— EXERCISE GOAL —
A faithful transcription of all the entries below is needed, without the pictures.

— ENTRIES SUPPLIED —

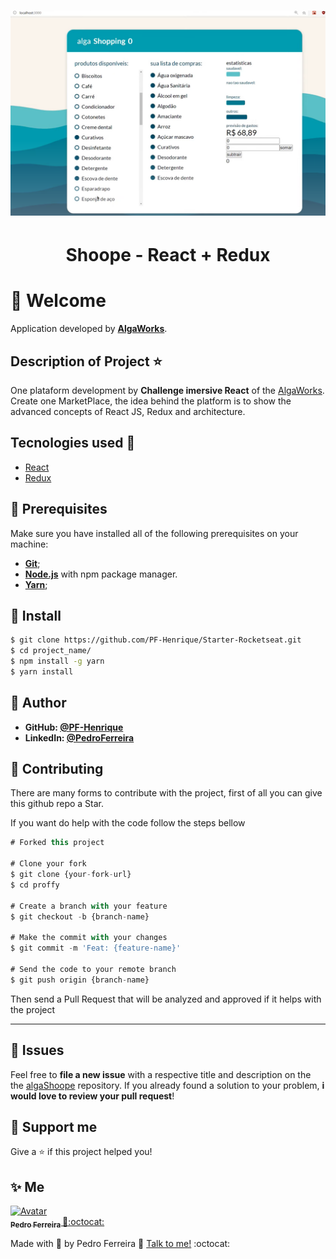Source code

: <h1 align="center">
    <img alt="redux" src="https://github.com/PF-Henrique/algaShoope/blob/master/public/app.png" />
</h1>

<h1 align='center'>Shoope - React + Redux</h1>

# 🚀 Welcome

Application developed by **[AlgaWorks](https://www.youtube.com/watch?v=X2PLqqx_gtI&list=PLZTjHbp2Y781LsY067lUSmzxr10dYr3TY)**.

## Description of Project :star:

One plataform development by **Challenge imersive React** of the [AlgaWorks](https://www.youtube.com/watch?v=X2PLqqx_gtI&list=PLZTjHbp2Y781LsY067lUSmzxr10dYr3TY). Create one MarketPlace, the idea behind the platform is to show the advanced concepts of React JS, Redux and architecture.

## Tecnologies used 🚀

<ul>
    <li><a href="https://reactjs.org/" target="_blank">React</a></li>
    <li><a href="https://redux.js.org/" target="_blank">Redux</a></li>
</ul>

## 🧰 Prerequisites
Make sure you have installed all of the following prerequisites on your machine:
* **[Git](https://git-scm.com/downloads)**;
* **[Node.js](https://nodejs.org/en/download/)** with npm package manager.
* **[Yarn](https://classic.yarnpkg.com/lang/en/docs/install/#windows-stable)**;

## 🔧 Install

```sh
$ git clone https://github.com/PF-Henrique/Starter-Rocketseat.git
$ cd project_name/
$ npm install -g yarn
$ yarn install
```

## 👤 Author
* **GitHub: [@PF-Henrique](https://github.com/PF-Henrique)**
* **LinkedIn: [@PedroFerreira](https://www.linkedin.com/in/pedro-ferreira-148503b8/)**

## 🤝 Contributing
There are many forms to contribute with the project, first of all you can give this github repo a Star.

If you want do help with the code follow the steps bellow

```ts
# Forked this project

# Clone your fork
$ git clone {your-fork-url}
$ cd proffy

# Create a branch with your feature
$ git checkout -b {branch-name}

# Make the commit with your changes
$ git commit -m 'Feat: {feature-name}'

# Send the code to your remote branch
$ git push origin {branch-name}
```

Then send a Pull Request that will be analyzed and approved if it helps with the project

---
## 🐛 Issues

Feel free to **file a new issue** with a respective title and description on the the [algaShoope](https://github.com/PF-Henrique/algaShoope/issues) repository. If you already found a solution to your problem, **i would love to review your pull request**!


## 💓 Support me
Give a ⭐️ if this project helped you!

## ✨ Me

<a href="https:https://github.com/PF-Henrique/">
  <img src="https://avatars1.githubusercontent.com/u/48561196?s=460&u=5b39cdc8c6d447868ca0caac900f1ee7a1793962&v=4" width= "50px;" height= "50px;" alt="Avatar"/>
  <br />
 <sub>
  <b>
    Pedro Ferreira
  </b>
</sub>
</a> 
<a href="<a href="https:https://github.com/PF-Henrique/" title="ProductHunt">🚀:octocat:</a>
<br />

Made with 💙 by Pedro Ferreira 👋 [Talk to me!](https://www.linkedin.com/in/pedro-ferreira-148503b8/) :octocat:
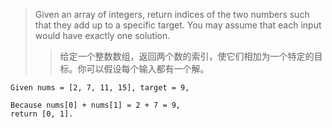 > Given an array of integers, return indices of the two numbers such that they add up to a specific target.
You may assume that each input would have exactly one solution.
> > 给定一个整数数组，返回两个数的索引，使它们相加为一个特定的目标。你可以假设每个输入都有一个解。

```
Given nums = [2, 7, 11, 15], target = 9,

Because nums[0] + nums[1] = 2 + 7 = 9,
return [0, 1].
```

— SOLUTION FOR THIS PROBLEM —
Source code

: <h1 align="center">
    <img alt="redux" src="https://github.com/PF-Henrique/algaShoope/blob/master/public/app.png" />
</h1>

<h1 align='center'>Shoope - React + Redux</h1>

# 🚀 Welcome

Application developed by **[AlgaWorks](https://www.youtube.com/watch?v=X2PLqqx_gtI&list=PLZTjHbp2Y781LsY067lUSmzxr10dYr3TY)**.

## Description of Project :star:

One plataform development by **Challenge imersive React** of the [AlgaWorks](https://www.youtube.com/watch?v=X2PLqqx_gtI&list=PLZTjHbp2Y781LsY067lUSmzxr10dYr3TY). Create one MarketPlace, the idea behind the platform is to show the advanced concepts of React JS, Redux and architecture.

## Tecnologies used 🚀

<ul>
    <li><a href="https://reactjs.org/" target="_blank">React</a></li>
    <li><a href="https://redux.js.org/" target="_blank">Redux</a></li>
</ul>

## 🧰 Prerequisites
Make sure you have installed all of the following prerequisites on your machine:
* **[Git](https://git-scm.com/downloads)**;
* **[Node.js](https://nodejs.org/en/download/)** with npm package manager.
* **[Yarn](https://classic.yarnpkg.com/lang/en/docs/install/#windows-stable)**;

## 🔧 Install

```sh
$ git clone https://github.com/PF-Henrique/Starter-Rocketseat.git
$ cd project_name/
$ npm install -g yarn
$ yarn install
```

## 👤 Author
* **GitHub: [@PF-Henrique](https://github.com/PF-Henrique)**
* **LinkedIn: [@PedroFerreira](https://www.linkedin.com/in/pedro-ferreira-148503b8/)**

## 🤝 Contributing
There are many forms to contribute with the project, first of all you can give this github repo a Star.

If you want do help with the code follow the steps bellow

```ts
# Forked this project

# Clone your fork
$ git clone {your-fork-url}
$ cd proffy

# Create a branch with your feature
$ git checkout -b {branch-name}

# Make the commit with your changes
$ git commit -m 'Feat: {feature-name}'

# Send the code to your remote branch
$ git push origin {branch-name}
```

Then send a Pull Request that will be analyzed and approved if it helps with the project

---
## 🐛 Issues

Feel free to **file a new issue** with a respective title and description on the the [algaShoope](https://github.com/PF-Henrique/algaShoope/issues) repository. If you already found a solution to your problem, **i would love to review your pull request**!


## 💓 Support me
Give a ⭐️ if this project helped you!

## ✨ Me

<a href="https:https://github.com/PF-Henrique/">
  <img src="https://avatars1.githubusercontent.com/u/48561196?s=460&u=5b39cdc8c6d447868ca0caac900f1ee7a1793962&v=4" width= "50px;" height= "50px;" alt="Avatar"/>
  <br />
 <sub>
  <b>
    Pedro Ferreira
  </b>
</sub>
</a> 
<a href="<a href="https:https://github.com/PF-Henrique/" title="ProductHunt">🚀:octocat:</a>
<br />

Made with 💙 by Pedro Ferreira 👋 [Talk to me!](https://www.linkedin.com/in/pedro-ferreira-148503b8/) :octocat:
 > Given an array of integers, return indices of the two numbers such that they add up to a specific target.
You may assume that each input would have exactly one solution.
> > 给定一个整数数组，返回两个数的索引，使它们相加为一个特定的目标。你可以假设每个输入都有一个解。

```
Given nums = [2, 7, 11, 15], target = 9,

Because nums[0] + nums[1] = 2 + 7 = 9,
return [0, 1].
```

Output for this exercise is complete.